Первым делом после того, как Макар закрыл за Глебом дверь, он рванул наверх. Ему не терпелось повнимательней осмотреть тот типа настоящий, прирученный такой, комнатный спортивный зал. Перед дверью, заробев буквально на пару ударов сердца, Макар медленно и осторожно открыл дверь и засунул в комнату голову. Осмотревшись, убедившись, что его активному благоговению ничто не помешает, он зашел и огляделся. Выразив свое восхищение выдохом, а затем одобрение почтительно сложенными в соответствующую линию губами, он обшаривал глазами каждый квадратный метр поверхности, который был хоть чем-то занят. Макар порассматривал ряды кнопок рядом с монитором на беговой дорожке, осмотрел силовые тренажеры, запрыгнул на дорожку и попытался сделать пару шагов, передумал, подошел к кросстренажеру и подозрительно его оглядел. Удовлетворившись предварительным знакомством, он подошел ко двери, задержался у нее и окинул комнату собственническим взглядом. Только жалюзи тут явно нужны другие. Или не жалюзи.
До занятий времени оставалось более чем достаточно. Макар с торжественным видом подошел к машине и начал с визуального осмотра. Пригреб волосы, недовольно дернул губами и решил все-таки начать с изучения инструкции. Он недовольно поморщился, дотянулся до увесистой брошюры и открыл оглавление; порассматривал его, оценил шрифт и размер и пролистал пару страниц. Текст, который Макар имел честь читать, был коряво переведен, судя по всему, с итальянского какого или немецкого, но понять можно, что там эти технологи имели в виду. Он проверил, хватает ли бобов, определил, где регулируется крепость напитка и грубость помола, проверил, как снимается емкость для воды, поперебирал пальцами в воздухе рядом с машиной и ткнул в кнопку, которая должна была обеспечить ему приготовление роскошного напитка. Хруст зерен, гудение воды и тихий плеск кофе были оценены им как лучшая музыка. Макар решил, что готов слушать такие симфонии бесконечно. Он бережно взял чашку и поднес ее к носу. Принюхался, улыбнулся, оперся бедром о стол и повернулся к окну. Небо было свинцово-серым, угрюмые облака висели низко, но за ними любопытно посверкивали солнечные лучи. Смотреть на такую красоту в огромной оконной раме, стоя на огромной кухне и нюхая офигенный кофе, можно было бесконечно. Макар решился и сделал первый глоток. Кофе был жутко горьким и пряным. Но сыпать в него сахар, как он сделал бы дома, в студенческой столовой или еще какой забегаловке, он бы не рискнул. И кроме того, Глеб тоже пил кофе без сахара, и даже без молока. Хотя сливки в холодильнике водились. Отличия от обычной жженой бурды, которую Макар пил до этого, были очевидны: он за пару секунд ощутил, как зашевелилась кровь в венах, застучал пульс в висках и по телу распространилась почти неукротимая бодрость. Он допил кофе, убрал со стола, вытер посуду и снова подошел к машине. Поколебавшись, Макар нашел в брошюре указания по обслуживанию и с облегченной улыбкой прочитал, что от него не требуется слишком много, да и то не сразу: машина замигает и откажется варить кофе. Книжка полетела на подоконник, Макар побежал в комнату, которую в мыслях не называл иначе, чем своей.

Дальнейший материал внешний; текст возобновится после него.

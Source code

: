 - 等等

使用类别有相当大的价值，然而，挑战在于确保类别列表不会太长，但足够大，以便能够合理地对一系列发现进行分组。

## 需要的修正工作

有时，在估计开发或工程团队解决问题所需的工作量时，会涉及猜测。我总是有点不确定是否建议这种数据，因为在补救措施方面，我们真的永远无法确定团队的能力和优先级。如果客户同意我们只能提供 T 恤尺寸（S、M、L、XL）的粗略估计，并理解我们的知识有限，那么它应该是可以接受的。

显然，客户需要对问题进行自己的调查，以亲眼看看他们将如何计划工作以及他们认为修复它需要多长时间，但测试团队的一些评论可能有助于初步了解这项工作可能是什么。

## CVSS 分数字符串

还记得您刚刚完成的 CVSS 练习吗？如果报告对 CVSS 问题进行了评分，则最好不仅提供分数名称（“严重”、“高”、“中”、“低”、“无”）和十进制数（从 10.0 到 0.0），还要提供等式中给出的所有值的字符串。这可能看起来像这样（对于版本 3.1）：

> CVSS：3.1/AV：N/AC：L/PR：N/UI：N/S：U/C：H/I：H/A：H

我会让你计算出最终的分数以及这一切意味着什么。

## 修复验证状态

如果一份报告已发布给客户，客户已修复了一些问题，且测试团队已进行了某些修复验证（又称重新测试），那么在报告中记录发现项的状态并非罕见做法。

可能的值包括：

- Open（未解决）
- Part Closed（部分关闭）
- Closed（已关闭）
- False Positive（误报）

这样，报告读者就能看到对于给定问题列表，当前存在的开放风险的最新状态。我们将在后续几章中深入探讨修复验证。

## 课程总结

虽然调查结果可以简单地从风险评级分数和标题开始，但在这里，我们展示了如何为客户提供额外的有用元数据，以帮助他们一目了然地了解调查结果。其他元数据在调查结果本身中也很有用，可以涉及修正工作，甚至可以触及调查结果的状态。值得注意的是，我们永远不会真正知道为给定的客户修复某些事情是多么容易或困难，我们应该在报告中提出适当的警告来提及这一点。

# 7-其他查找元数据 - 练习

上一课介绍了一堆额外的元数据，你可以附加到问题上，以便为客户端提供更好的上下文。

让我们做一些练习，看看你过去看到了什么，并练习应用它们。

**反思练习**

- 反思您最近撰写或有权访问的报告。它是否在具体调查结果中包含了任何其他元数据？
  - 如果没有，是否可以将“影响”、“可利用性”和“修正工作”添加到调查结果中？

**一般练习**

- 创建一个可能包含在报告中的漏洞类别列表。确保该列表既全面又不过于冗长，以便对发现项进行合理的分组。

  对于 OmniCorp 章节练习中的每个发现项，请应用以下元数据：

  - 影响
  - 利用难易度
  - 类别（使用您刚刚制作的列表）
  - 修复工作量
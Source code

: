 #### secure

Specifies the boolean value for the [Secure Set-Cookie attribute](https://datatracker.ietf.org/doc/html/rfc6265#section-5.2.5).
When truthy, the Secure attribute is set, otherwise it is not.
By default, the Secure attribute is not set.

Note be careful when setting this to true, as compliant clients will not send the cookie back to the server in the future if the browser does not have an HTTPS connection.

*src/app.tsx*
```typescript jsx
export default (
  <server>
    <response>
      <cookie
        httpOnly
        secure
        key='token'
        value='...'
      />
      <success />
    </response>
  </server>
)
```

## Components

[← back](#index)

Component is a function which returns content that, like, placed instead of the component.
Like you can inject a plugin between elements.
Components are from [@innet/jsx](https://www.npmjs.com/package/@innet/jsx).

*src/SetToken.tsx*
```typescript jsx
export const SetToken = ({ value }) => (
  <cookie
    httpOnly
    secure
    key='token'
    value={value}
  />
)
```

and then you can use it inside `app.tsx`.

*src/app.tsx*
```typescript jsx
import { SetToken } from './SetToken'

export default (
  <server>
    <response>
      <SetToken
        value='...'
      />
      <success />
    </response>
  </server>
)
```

До занятий оставалось несколько минут. В аудитории было немного народу. Макар привычно пошел к месту, которое он давно облюбовал: почти сзади и у стены, по пути здороваясь с теми, с кем обычно здоровался, и презрительно фыркая в ответ на приветствия тех, кто облекал приветствия в двусмысленную форму. Их хватало, таких. У кого-то папа с мамой сидели в администрации на разных уровнях, у двух работали в полиции, чей-то папа был предпринимателем. Макар был единственным ребенком у матери-одиночки со средним специальным образованием, что автоматом выкидывало его на дно. И пусть специальность у них была не самой престижной и не в самом престижном вузе, но расслоение в группах производилось сразу и однозначно в соответствии с соответствующими социальными поветриями. Макара поначалу задевало, что люди поглупей и поневоспитанней оказывались более референтными персонами, чем он; по прошествии времени он смирился, лишь фыркая раздраженно время от времени на подколки и демонстративно держась отчужденно. А сегодня ему было все равно.
Он бросил сумку на стол, опустился на скамейку и потянулся, размял шею и достал папку с листами.
- Макарушка, солнышко, как спалось, деточка? – через два ряда обратился к нему Стас Ясинский, красавец, почти умница, заводила и тот еще хмырь.